DATASET ENTRIES: Begin
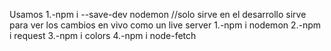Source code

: Usamos 
1.-npm i --save-dev nodemon //solo sirve en el desarrollo sirve para ver los cambios en vivo como un live server
1.-npm i nodemon
2.-npm i request
3.-npm i colors
4.-npm i node-fetch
DATASET ENTRIES: End
### WHAT YOU HAVE TO DO
Say how many lines of the preceding data include the word "nodemon". The number is the whole answer.

### WORKED SOLUTION
2